I then asked her what was helpful to her at CCA. She said it was a mixture of several things. "There were all of these girls who had problems similar to the ones that I had. The support I got from them and the staff really makes the difference." She went on to say, "The other girls had drug problems and up to half have had bad relationships with boys like I had, some have social problems like I had, not knowing how to fit in." She said about 25 percent of the girls at CCA used self-mutilation as their way of "punishing," themselves.

The therapist at CCA had, and still has, a large impact on Sally. "I look forward to therapy." She told me that all of the girls couldn't have their therapy sessions that day because of the Ribbon Cutting ceremony being held, and the therapists had to be available to meet with the guests and were unable to keep their therapy appointments. "That really bummed us out." She said it isn't just the therapy. "Susannah is always around. It isn't just an hour a week. She is more like a good friend and a person, rather than just a therapist."

Sally said she loves school because a lot of it, like the culinary arts, is something she knows she will use in the future. "It gives it more of a purpose."

She then said that she thought the three seminars the girls go through are good too. "Mike Gurr, the facilitator, has this uncanny ability to read you like a book. He really helps you get in touch with yourself. In the first seminar, I found the "little girl" in me again! It was a huge awakening."

Each seminar consists of three hard, emotion packed days. In the first one, she learned to open up and trust others. "I was totally safe." In the second seminar, she realized how much she had missed out on in her life. "I wasn't even aware of my façade." When she began discussing the third seminar, she sighed. It was then she said, that she began to have a purpose in life and the courage to be honest about who she is.
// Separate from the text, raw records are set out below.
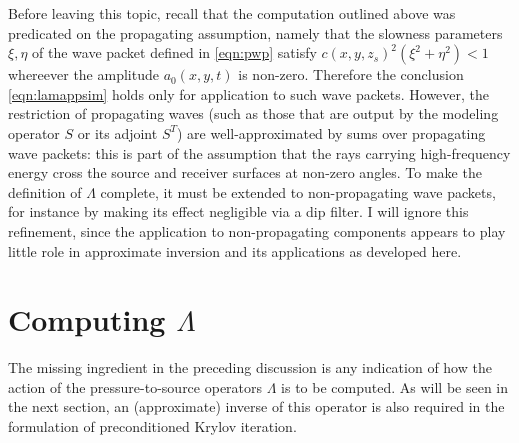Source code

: \documentclass[12pt]{geophysics}
\begin{document}
Before leaving this topic, recall that the computation outlined above
was predicated on the propagating assumption, namely that the slowness
parameters $\xi,\eta$ of the wave packet defined in \ref{eqn:pwp}
satisfy $c(x,y,z_s)^2(\xi^2 + \eta^2) < 1$ whereever the amplitude
$a_0(x,y,t)$ is non-zero. Therefore the conclusion \ref{eqn:lamappsim}
holds only for application to such wave packets. However, the restriction of
propagating waves (such as those that are output by the modeling
operator $S$ or its adjoint $S^T$) are well-approximated by sums over
propagating wave packets: this is part of the assumption that the rays
carrying high-frequency energy cross the source and receiver surfaces
at non-zero angles. To make the definition of $\Lambda$ complete, it
must be extended to non-propagating wave packets, for instance by
making its effect negligible via a dip filter. I will ignore this refinement, since the
application to non-propagating components appears to play little role
in approximate inversion and its applications as developed here.

\section{Computing $\Lambda$}

The missing ingredient in the preceding discussion is any indication
of how the action of the pressure-to-source operators $\Lambda$ is to be
computed. As will be seen in the next section, an (approximate)
inverse of this operator is also required in the formulation of
preconditioned Krylov iteration. 
\end{document}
That purpose is; "I am an irreplaceable woman who will wear her hair down and stand tall!" She again commented on the seminars by saying, "They are so powerful!" The parents have the opportunity to attend their own level 1 and 2 seminars, which helps bring them closer together as a family. Also, to be a student staffing member in the seminars after you go through, is a privilege that you work towards.

I asked her who her favorite staff person was and she was anguished as she thought about it. "The staff is so great, I couldn't really single anyone out."

I ask her what her goals are for the future. She said that she wants to go to a four year college, become certified as a massage therapist and eventually come back to CCA in order to give back to the school. She closed our talk with, "I love this place."

I left the interview feeling very good about Sally. She is a bright, caring and articulate young woman who has a bright future ahead of herself. I sent this essay to her for her own editing because I wanted to have it right.